Revolutionizing Waste Gas Valorization: Engineered CeO?-Based Catalysts for Blue Hydrogen Production Via Reverse Flow Chemical Looping

This research investigates the application of a reverse flow chemical looping process for repurposing waste gas into concentrated hydrogen and carbon dioxide streams, contributing to the development of sustainable technologies for mitigating industrial emissions. The study focuses on the synthesis and characterization of catalysts for blue hydrogen generation, with an emphasis on cerium oxide (CeO₂) as the base material.

CeO₂ was initially selected due to its excellent oxygen storage and release capabilities, attributed to its flexible Ce⁴⁺/Ce³⁺ oxidation states. However, pure CeO₂ exhibits limitations in catalytic activity and thermal stability, necessitating further modifications to enhance its performance in the valorization process.

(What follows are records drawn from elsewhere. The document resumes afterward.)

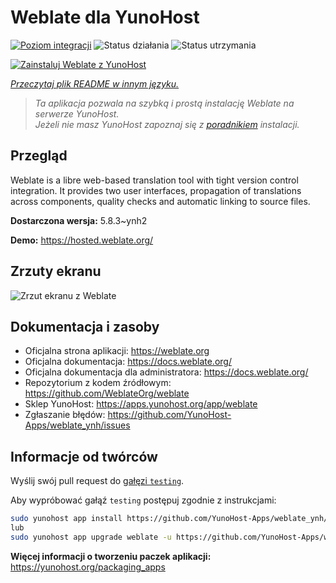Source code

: <!--
To README zostało automatycznie wygenerowane przez <https://github.com/YunoHost/apps/tree/master/tools/readme_generator>
Nie powinno być ono edytowane ręcznie.
-->

# Weblate dla YunoHost

[![Poziom integracji](https://apps.yunohost.org/badge/integration/weblate)](https://ci-apps.yunohost.org/ci/apps/weblate/)
![Status działania](https://apps.yunohost.org/badge/state/weblate)
![Status utrzymania](https://apps.yunohost.org/badge/maintained/weblate)

[![Zainstaluj Weblate z YunoHost](https://install-app.yunohost.org/install-with-yunohost.svg)](https://install-app.yunohost.org/?app=weblate)

*[Przeczytaj plik README w innym języku.](./ALL_README.md)*

> *Ta aplikacja pozwala na szybką i prostą instalację Weblate na serwerze YunoHost.*  
> *Jeżeli nie masz YunoHost zapoznaj się z [poradnikiem](https://yunohost.org/install) instalacji.*

## Przegląd

Weblate is a libre web-based translation tool with tight version control integration. It provides two user interfaces, propagation of translations across components, quality checks and automatic linking to source files.

**Dostarczona wersja:** 5.8.3~ynh2

**Demo:** <https://hosted.weblate.org/>

## Zrzuty ekranu

![Zrzut ekranu z Weblate](./doc/screenshots/BigScreenshot.png)

## Dokumentacja i zasoby

- Oficjalna strona aplikacji: <https://weblate.org>
- Oficjalna dokumentacja: <https://docs.weblate.org/>
- Oficjalna dokumentacja dla administratora: <https://docs.weblate.org/>
- Repozytorium z kodem źródłowym: <https://github.com/WeblateOrg/weblate>
- Sklep YunoHost: <https://apps.yunohost.org/app/weblate>
- Zgłaszanie błędów: <https://github.com/YunoHost-Apps/weblate_ynh/issues>

## Informacje od twórców

Wyślij swój pull request do [gałęzi `testing`](https://github.com/YunoHost-Apps/weblate_ynh/tree/testing).

Aby wypróbować gałąź `testing` postępuj zgodnie z instrukcjami:

```bash
sudo yunohost app install https://github.com/YunoHost-Apps/weblate_ynh/tree/testing --debug
lub
sudo yunohost app upgrade weblate -u https://github.com/YunoHost-Apps/weblate_ynh/tree/testing --debug
```

**Więcej informacji o tworzeniu paczek aplikacji:** <https://yunohost.org/packaging_apps>
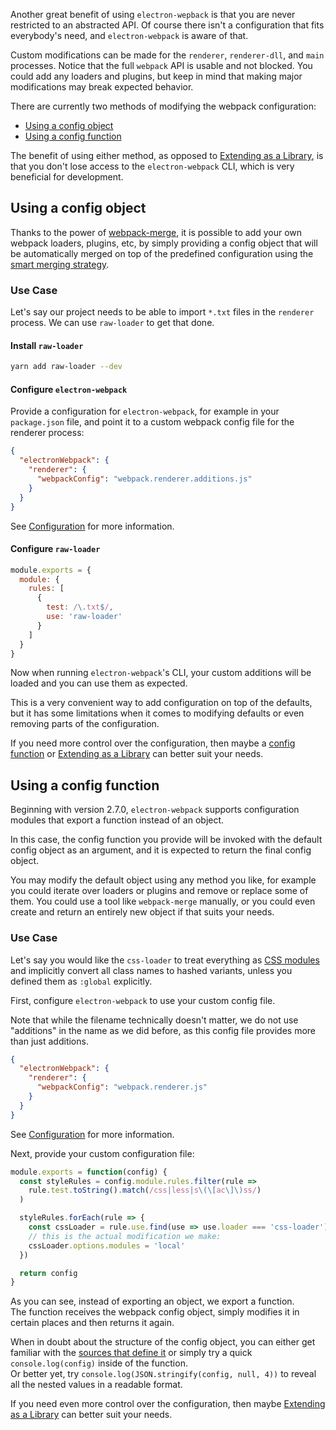 Another great benefit of using `electron-wepback` is that you are never restricted to an abstracted API. Of course there isn't a configuration that fits everybody's need, and `electron-webpack` is aware of that.

Custom modifications can be made for the `renderer`, `renderer-dll`, and `main` processes. 
Notice that the full `webpack` API is usable and not blocked. You could add any loaders and plugins, but keep in mind that making major modifications may break expected behavior.

There are currently two methods of modifying the webpack configuration: 

- [Using a config object](#using-a-config-object)  
- [Using a config function](#using-a-config-function)

The benefit of using either method, as opposed to [Extending as a Library](extending-as-a-library.md), is that you don't lose access to the `electron-webpack` CLI, which is very beneficial for development.

## Using a config object

Thanks to the power of [webpack-merge](https://github.com/survivejs/webpack-merge), it is possible to add your own webpack loaders, plugins, etc, by simply providing a config object that will be automatically merged on top of the predefined configuration using the [smart merging strategy](https://github.com/survivejs/webpack-merge#smart-merging).
 

### Use Case

Let's say our project needs to be able to import `*.txt` files in the `renderer` process. We can use `raw-loader` to get that done.


#### Install `raw-loader`

```bash
yarn add raw-loader --dev
```

#### Configure `electron-webpack`

Provide a configuration for `electron-webpack`, for example in your `package.json` file, and point it to a custom webpack config file for the renderer process:
```json
{
  "electronWebpack": {
    "renderer": {
      "webpackConfig": "webpack.renderer.additions.js"
    }
  }
}
```
See [Configuration](configuration.md) for more information.
 
#### Configure `raw-loader`

```js tab="webpack.renderer.additions.js"
module.exports = {
  module: {
    rules: [
      {
        test: /\.txt$/,
        use: 'raw-loader'
      }
    ]
  }
}
```


Now when running `electron-webpack`'s CLI, your custom additions will be loaded and you can use them as expected.

This is a very convenient way to add configuration on top of the defaults, but it has some limitations when it comes to modifying defaults or even removing parts of the configuration.

If you need more control over the configuration, then maybe a [config function](#using-a-config-function) or [Extending as a Library](extending-as-a-library.md) can better suit your needs.

## Using a config function

Beginning with version 2.7.0, `electron-webpack` supports configuration modules that export a function instead of an object.

In this case, the config function you provide will be invoked with the default config object as an argument, and it is expected to return the final config object.  

You may modify the default object using any method you like, for example you could iterate over loaders or plugins and remove or replace some of them. You could use a tool like `webpack-merge` manually, or you could even create and return an entirely new object if that suits your needs.


### Use Case

Let's say you would like the `css-loader` to treat everything as [CSS modules](https://github.com/webpack-contrib/css-loader#modules) and implicitly convert all class names to hashed variants, unless you defined them as `:global` explicitly. 

First, configure `electron-webpack` to use your custom config file.
 
Note that while the filename technically doesn't matter, we do not use "additions" in the name as we did before, as this config file provides more than just additions.

```json
{
  "electronWebpack": {
    "renderer": {
      "webpackConfig": "webpack.renderer.js"
    }
  }
}
```
See [Configuration](configuration.md) for more information.

Next, provide your custom configuration file:

```js tab="webpack.renderer.js"
module.exports = function(config) {
  const styleRules = config.module.rules.filter(rule =>
    rule.test.toString().match(/css|less|s\(\[ac\]\)ss/)
  )

  styleRules.forEach(rule => {
    const cssLoader = rule.use.find(use => use.loader === 'css-loader')
    // this is the actual modification we make:
    cssLoader.options.modules = 'local'
  })

  return config
}
```

As you can see, instead of exporting an object, we export a function.  
The function receives the webpack config object, simply modifies it in certain places and then returns it again.

When in doubt about the structure of the config object, you can either get familiar with the [sources that define it](https://github.com/electron-userland/electron-webpack/tree/master/packages/electron-webpack/src/targets) or simply try a quick `console.log(config)` inside of the function.  
Or better yet, try `console.log(JSON.stringify(config, null, 4))` to reveal all the nested values in a readable format.

If you need even more control over the configuration, then maybe [Extending as a Library](extending-as-a-library.md) can better suit your needs.
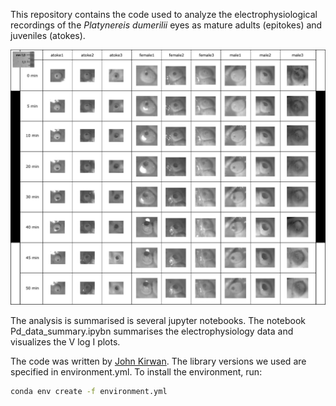 
This repository contains the code used to analyze the electrophysiological recordings of the *Platynereis dumerilii* eyes as mature adults (epitokes) and juveniles (atokes).

![Platynereis eyes](https://github.com/JohnKirwan/Platynereyes/blob/main/platynereis_eye_montage.jpg)

The analysis is summarised is several jupyter notebooks. The notebook Pd_data_summary.ipybn summarises the electrophysiology data and visualizes the V log I plots. 

The code was written by [John Kirwan](https://github.com/JohnKirwan). The library versions we used are specified in environment.yml. To install the environment, run:

```bash
conda env create -f environment.yml
```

To address these challenges, the research explores two main approaches: surface promotion and cation doping. Surface promotion involves introducing transition metal oxides onto the CeO₂ surface, creating active sites for oxidation, reduction, and reforming reactions crucial to the process. Cation doping, on the other hand, focuses on partially substituting the cerium cation with suitable metal cations to improve overall catalyst performance.

By optimizing catalyst composition and structure, this study aims to develop highly active and stable catalysts for efficient waste gas conversion into valuable hydrogen streams. The findings of this research have the potential to revolutionize various industries, promoting a transition towards a more sustainable and circular economy through the effective utilization of waste gas resources.